**Work request:**
The expected answer is every line from the material below that has the word "drive".

**Record extracts:**

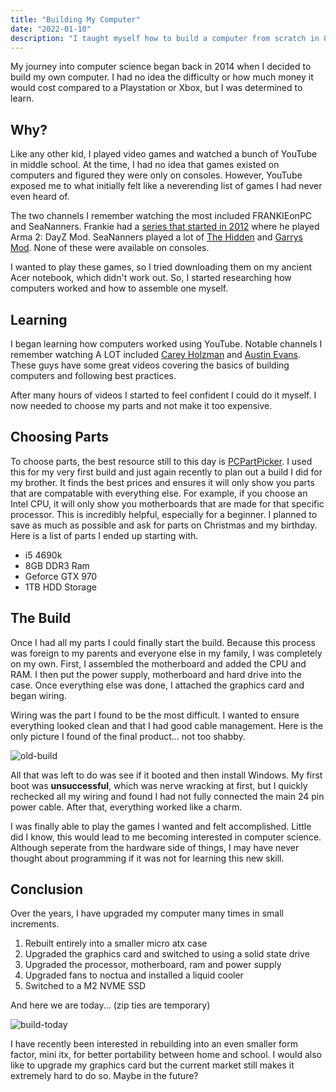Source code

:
 ```yaml
---
title: "Building My Computer"
date: "2022-01-10"
description: "I taught myself how to build a computer from scratch in 8th grade. In this post I cover why I wanted to do this, the learning process and how I still upgrade it today."
---
```


My journey into computer science began back in 2014 when I decided to build my own computer. I had no idea the difficulty or how much money it would cost compared to a Playstation or Xbox, but I was determined to learn.

## Why?

Like any other kid, I played video games and watched a bunch of YouTube in middle school. At the time, I had no idea that games existed on computers and figured they were only on consoles. However, YouTube exposed me to what initially felt like a neverending list of games I had never even heard of.

The two channels I remember watching the most included FRANKIEonPC and SeaNanners. Frankie had a [series that started in 2012](https://www.youtube.com/watch?v=gPJ37khFJWI&list=PLuMTZBpxpB0cB3p3ewQT3KTdZ6szpBYSZ) where he played Arma 2: DayZ Mod. SeaNanners played a lot of [The Hidden](https://www.youtube.com/watch?v=FDQx-guzx2s) and [Garrys Mod](https://www.youtube.com/watch?v=637lBUlLSF0). None of these were available on consoles.

I wanted to play these games, so I tried downloading them on my ancient Acer notebook, which didn't work out. So, I started researching how computers worked and how to assemble one myself.

## Learning

I began learning how computers worked using YouTube. Notable channels I remember watching A LOT included [Carey Holzman](https://www.youtube.com/watch?v=_AUfeZf0X7w) and [Austin Evans](https://www.youtube.com/watch?v=NSNz6VVpWI8). These guys have some great videos covering the basics of building computers and following best practices.

After many hours of videos I started to feel confident I could do it myself. I now needed to choose my parts and not make it too expensive.

## Choosing Parts

To choose parts, the best resource still to this day is [PCPartPicker](https://pcpartpicker.com). I used this for my very first build and just again recently to plan out a build I did for my brother. It finds the best prices and ensures it will only show you parts that are compatable with everything else. For example, if you choose an Intel CPU, it will only show you motherboards that are made for that specific processor. This is incredibly helpful, especially for a beginner. I planned to save as much as possible and ask for parts on Christmas and my birthday. Here is a list of parts I ended up starting with.

- i5 4690k
- 8GB DDR3 Ram
- Geforce GTX 970
- 1TB HDD Storage

## The Build

Once I had all my parts I could finally start the build. Because this process was foreign to my parents and everyone else in my family, I was completely on my own. First, I assembled the motherboard and added the CPU and RAM. I then put the power supply, motherboard and hard drive into the case. Once everything else was done, I attached the graphics card and began wiring.

Wiring was the part I found to be the most difficult. I wanted to ensure everything looked clean and that I had good cable management. Here is the only picture I found of the final product... not too shabby.

![old-build](/public/img/old-build.png)

All that was left to do was see if it booted and then install Windows. My first boot was **unsuccessful**, which was nerve wracking at first, but I quickly rechecked all my wiring and found I had not fully connected the main 24 pin power cable. After that, everything worked like a charm.

I was finally able to play the games I wanted and felt accomplished. Little did I know, this would lead to me becoming interested in computer science. Although seperate from the hardware side of things, I may have never thought about programming if it was not for learning this new skill.

## Conclusion

Over the years, I have upgraded my computer many times in small increments.

1. Rebuilt entirely into a smaller micro atx case
2. Upgraded the graphics card and switched to using a solid state drive
3. Upgraded the processor, motherboard, ram and power supply
4. Upgraded fans to noctua and installed a liquid cooler
5. Switched to a M2 NVME SSD

And here we are today... (zip ties are temporary)

![build-today](/public/img/new-build.png)

I have recently been interested in rebuilding into an even smaller form factor, mini itx, for better portability between home and school. I would also like to upgrade my graphics card but the current market still makes it extremely hard to do so. Maybe in the future?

**Task output:**
Once I had all my parts I could finally start the build. Because this process was foreign to my parents and everyone else in my family, I was completely on my own. First, I assembled the motherboard and added the CPU and RAM. I then put the power supply, motherboard and hard drive into the case. Once everything else was done, I attached the graphics card and began wiring.
2. Upgraded the graphics card and switched to using a solid state drive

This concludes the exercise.